PROBLEM REQUIREMENTS: Of the entries below, copy only those lines that contain the word "form".

AVAILABLE RECORDS:

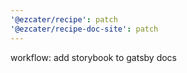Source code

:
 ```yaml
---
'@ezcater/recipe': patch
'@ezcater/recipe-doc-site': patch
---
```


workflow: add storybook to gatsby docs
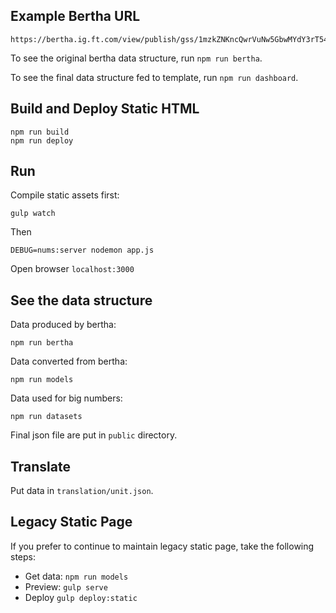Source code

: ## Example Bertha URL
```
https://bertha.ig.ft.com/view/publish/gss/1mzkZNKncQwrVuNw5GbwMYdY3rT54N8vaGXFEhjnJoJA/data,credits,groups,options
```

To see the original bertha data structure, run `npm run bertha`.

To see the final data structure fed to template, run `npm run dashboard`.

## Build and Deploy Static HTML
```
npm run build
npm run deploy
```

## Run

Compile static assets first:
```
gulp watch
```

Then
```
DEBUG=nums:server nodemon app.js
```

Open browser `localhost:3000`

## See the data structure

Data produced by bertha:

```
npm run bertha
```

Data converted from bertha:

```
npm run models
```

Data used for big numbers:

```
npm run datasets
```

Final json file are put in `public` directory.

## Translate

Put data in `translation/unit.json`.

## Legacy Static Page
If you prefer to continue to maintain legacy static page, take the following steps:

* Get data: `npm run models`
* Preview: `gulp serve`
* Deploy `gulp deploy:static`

--

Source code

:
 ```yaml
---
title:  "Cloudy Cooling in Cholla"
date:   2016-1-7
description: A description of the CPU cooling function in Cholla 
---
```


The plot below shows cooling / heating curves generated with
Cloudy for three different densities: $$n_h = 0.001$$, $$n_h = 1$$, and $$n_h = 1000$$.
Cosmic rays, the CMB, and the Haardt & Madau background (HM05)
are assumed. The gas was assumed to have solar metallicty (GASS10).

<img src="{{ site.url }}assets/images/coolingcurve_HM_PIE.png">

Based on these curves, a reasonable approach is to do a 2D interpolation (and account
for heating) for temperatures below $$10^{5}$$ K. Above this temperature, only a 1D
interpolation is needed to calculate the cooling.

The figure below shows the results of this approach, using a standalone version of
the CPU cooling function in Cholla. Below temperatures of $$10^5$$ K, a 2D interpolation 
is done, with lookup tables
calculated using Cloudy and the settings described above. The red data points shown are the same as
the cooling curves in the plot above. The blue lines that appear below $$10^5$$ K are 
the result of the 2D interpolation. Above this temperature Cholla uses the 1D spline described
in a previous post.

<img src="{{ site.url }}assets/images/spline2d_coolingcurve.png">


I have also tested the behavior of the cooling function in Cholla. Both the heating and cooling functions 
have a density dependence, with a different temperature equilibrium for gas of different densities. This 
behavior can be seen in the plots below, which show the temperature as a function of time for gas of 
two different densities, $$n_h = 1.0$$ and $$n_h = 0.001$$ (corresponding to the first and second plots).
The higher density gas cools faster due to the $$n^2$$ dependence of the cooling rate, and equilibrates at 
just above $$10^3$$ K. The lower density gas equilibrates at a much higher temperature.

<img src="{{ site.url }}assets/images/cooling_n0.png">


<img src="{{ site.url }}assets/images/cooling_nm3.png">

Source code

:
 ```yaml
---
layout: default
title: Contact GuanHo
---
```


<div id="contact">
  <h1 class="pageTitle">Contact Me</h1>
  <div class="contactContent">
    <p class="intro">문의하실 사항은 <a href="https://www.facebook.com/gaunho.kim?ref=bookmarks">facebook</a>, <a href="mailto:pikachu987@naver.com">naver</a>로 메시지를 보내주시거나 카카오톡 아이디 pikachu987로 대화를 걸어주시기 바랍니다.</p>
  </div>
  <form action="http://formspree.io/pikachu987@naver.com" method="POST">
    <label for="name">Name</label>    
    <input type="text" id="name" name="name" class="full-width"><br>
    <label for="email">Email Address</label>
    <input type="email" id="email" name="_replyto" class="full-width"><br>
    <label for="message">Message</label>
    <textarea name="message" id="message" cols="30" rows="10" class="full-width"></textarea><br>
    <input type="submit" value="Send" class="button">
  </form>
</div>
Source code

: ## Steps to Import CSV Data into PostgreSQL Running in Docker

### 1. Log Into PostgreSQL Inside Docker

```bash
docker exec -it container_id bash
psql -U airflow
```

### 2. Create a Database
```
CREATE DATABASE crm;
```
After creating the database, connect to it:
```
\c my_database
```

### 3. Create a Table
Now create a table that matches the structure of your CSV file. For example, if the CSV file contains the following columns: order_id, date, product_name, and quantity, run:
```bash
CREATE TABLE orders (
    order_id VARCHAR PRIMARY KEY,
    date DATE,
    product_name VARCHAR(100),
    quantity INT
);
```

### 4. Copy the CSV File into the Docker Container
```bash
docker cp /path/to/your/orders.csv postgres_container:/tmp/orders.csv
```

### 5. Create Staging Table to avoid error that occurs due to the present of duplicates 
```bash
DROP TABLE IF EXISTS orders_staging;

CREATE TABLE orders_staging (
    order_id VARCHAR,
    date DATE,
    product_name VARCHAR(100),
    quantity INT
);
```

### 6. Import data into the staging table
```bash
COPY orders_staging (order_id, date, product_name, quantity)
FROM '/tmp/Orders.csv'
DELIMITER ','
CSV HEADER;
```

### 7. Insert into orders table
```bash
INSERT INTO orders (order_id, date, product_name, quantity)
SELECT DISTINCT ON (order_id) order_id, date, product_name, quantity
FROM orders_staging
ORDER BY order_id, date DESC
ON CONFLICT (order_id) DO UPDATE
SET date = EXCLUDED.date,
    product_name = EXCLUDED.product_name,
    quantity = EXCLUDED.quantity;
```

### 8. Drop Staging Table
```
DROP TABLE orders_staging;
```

ANSWER SPACE:
  <form action="http://formspree.io/pikachu987@naver.com" method="POST">
  </form>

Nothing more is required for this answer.